Values are often taught through community service projects or during character and citizenship lessons in primary schools.
But a new pilot programme, launched yesterday by Parliamentary Secretary for the Ministry of Education Low Yen Ling, aims to go beyond that by giving teachers and pupils resources to teach and learn about seven core values through lessons as diverse as physical education (PE) and music.
Two schools in the South West District, Rulang Primary and Xingnan Primary, will join the six-year Values in Practice (VIP) programme. Costing $80,000, it is being led and funded by the South West Community Development Council and voluntary welfare organisation Bringing Love to Every Single Soul (Bless).
At the lower primary levels, for example, pupils will run around the school hall to pick up bean bags as part of the PE programme to develop their psychomotor skills.
Under VIP, teachers will hold a class discussion after the PE lesson, prompting pupils to think about responsibility and care for the environment by asking them to imagine that the bean bags that they picked up were pieces of litter that had been strewn about.

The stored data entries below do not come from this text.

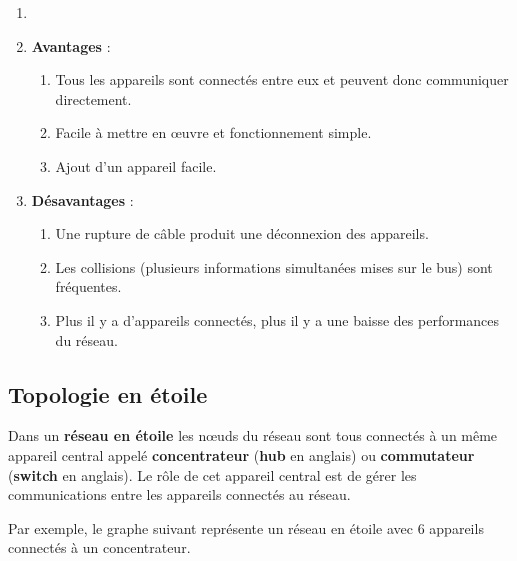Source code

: \documentclass[11pt, a4paper]{book}
\begin{document}
\begin{remarques}
\begin{enumerate}
\item[]
\item {\bf Avantages} : 
	\begin{enumerate}
		\item Tous les appareils sont connectés entre eux et peuvent donc communiquer directement.
		\item  Facile à mettre en œuvre et fonctionnement simple.
		\item Ajout d'un appareil facile.\\
	\end{enumerate}
\item {\bf Désavantages} :
	\begin{enumerate}
		\item Une rupture de câble produit une déconnexion des appareils.
		\item Les collisions (plusieurs informations simultanées mises sur le bus) sont fréquentes.
		\item Plus il y a d'appareils connectés, plus il y a une baisse des performances du réseau.
	\end{enumerate}
\end{enumerate}
\end{remarques}












\subsection{Topologie en étoile}


\begin{defi}
Dans un {\bf réseau  en étoile} les nœuds du réseau sont tous connectés à un même appareil central appelé {\bf concentrateur} ({\bf hub} en anglais) ou {\bf commutateur} ({\bf switch} en anglais). Le rôle de cet appareil central est de gérer les communications entre les appareils connectés au réseau.
\end{defi}

Par exemple, le graphe suivant représente un réseau en étoile avec 6 appareils connectés à un concentrateur.
\end{document}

There will also be a greater focus on putting values into practice outside the classroom.
Programme booklets will give pupils “missions” to carry out – such as getting Primary 1 pupils to pack their own schoolbags to learn about responsibility, or asking Primary 5 and 6 pupils to start their own community projects.
Mr Chan Cheong Cheong, vice-principal of Rulang Primary, said VIP builds on the existing Values In Action scheme in schools, which focuses on the inculcation of values through community involvement.
“This programme appeals to the masses as everyone can initiate their own projects,” he said.
VIP will be reviewed annually and may be extended to the other 31 primary schools in the South West District.
Housewife Subramanian Lakshmi, 37, who has a daughter in Primary 6 at Rulang, welcomed the programme. “It will teach her how to be responsible when she takes care of her siblings,” she said. “She is sometimes busy with studies but still reads books to her younger brother.”
yuensin@sph.com.sg
Additional reporting by Rachel Oh
This article was first published on April 21, 2016.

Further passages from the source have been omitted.